It is of course a wonderful trip, to view the kaleidoscopic wilderness of a Collina Strada show. The artistic projections (by Taymour’s art director Charlie Engman) engage you in a kind of psychological escape – like a memory montage from Scooby Doo or The Magic School Bus – on acid. And, for a designer who’s taken inspiration from everything from giant turnips to pig snouts to, um, Lauren Conrad, such references are more than likely to be pinned to her mood-board.

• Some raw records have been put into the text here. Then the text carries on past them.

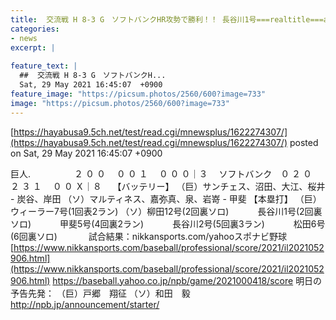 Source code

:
 ```yaml
---
title:  交流戦 H 8-3 G　ソフトバンクHR攻勢で勝利！！ 長谷川1号===realtitle===amp;2号 柳田12号 甲斐5号 松田6号HR  巨人今日も勝てず  
categories:
- news
excerpt: |
  
feature_text: |
  ##  交流戦 H 8-3 G　ソフトバンクH...
  Sat, 29 May 2021 16:45:07  +0900
feature_image: "https://picsum.photos/2560/600?image=733"
image: "https://picsum.photos/2560/600?image=733"
---
```


[https://hayabusa9.5ch.net/test/read.cgi/mnewsplus/1622274307/](https://hayabusa9.5ch.net/test/read.cgi/mnewsplus/1622274307/)
posted on Sat, 29 May 2021 16:45:07  +0900

<!--more-->

巨人.　　　　　２ ０ ０　 ０ ０ １　 ０ ０ ０｜３　 ソフトバンク　０ ２ ０　 ２ ３ １　 ０ ０ Ｘ｜８　 【バッテリー】 （巨）サンチェス、沼田、大江、桜井 - 炭谷、岸田 （ソ）マルティネス、嘉弥真、泉、岩嵜 - 甲斐 【本塁打】 （巨）ウィーラー7号(1回表2ラン) （ソ）柳田12号(2回裏ソロ) 　　　長谷川1号(2回裏ソロ) 　　　甲斐5号(4回裏2ラン) 　　　長谷川2号(5回裏3ラン) 　　　松田6号(6回裏ソロ) 　　　 試合結果：nikkansports.com/yahooスポナビ野球 [https://www.nikkansports.com/baseball/professional/score/2021/il2021052906.html](https://www.nikkansports.com/baseball/professional/score/2021/il2021052906.html) https://baseball.yahoo.co.jp/npb/game/2021000418/score 明日の予告先発： （巨）戸郷　翔征 （ソ）和田　毅 http://npb.jp/announcement/starter/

For this collection Taymour used the term “swole” to describe both the mood and the execution. Famously used by Tupac in his song “When I Get Free” (released posthumously in 1997) its urban-dictionary definition of (the usually masculine form of) muscular braun makes this a facetiously perfect mic-drop.  Emotionally, politically, ironically and comically apt. How very Collina Strada.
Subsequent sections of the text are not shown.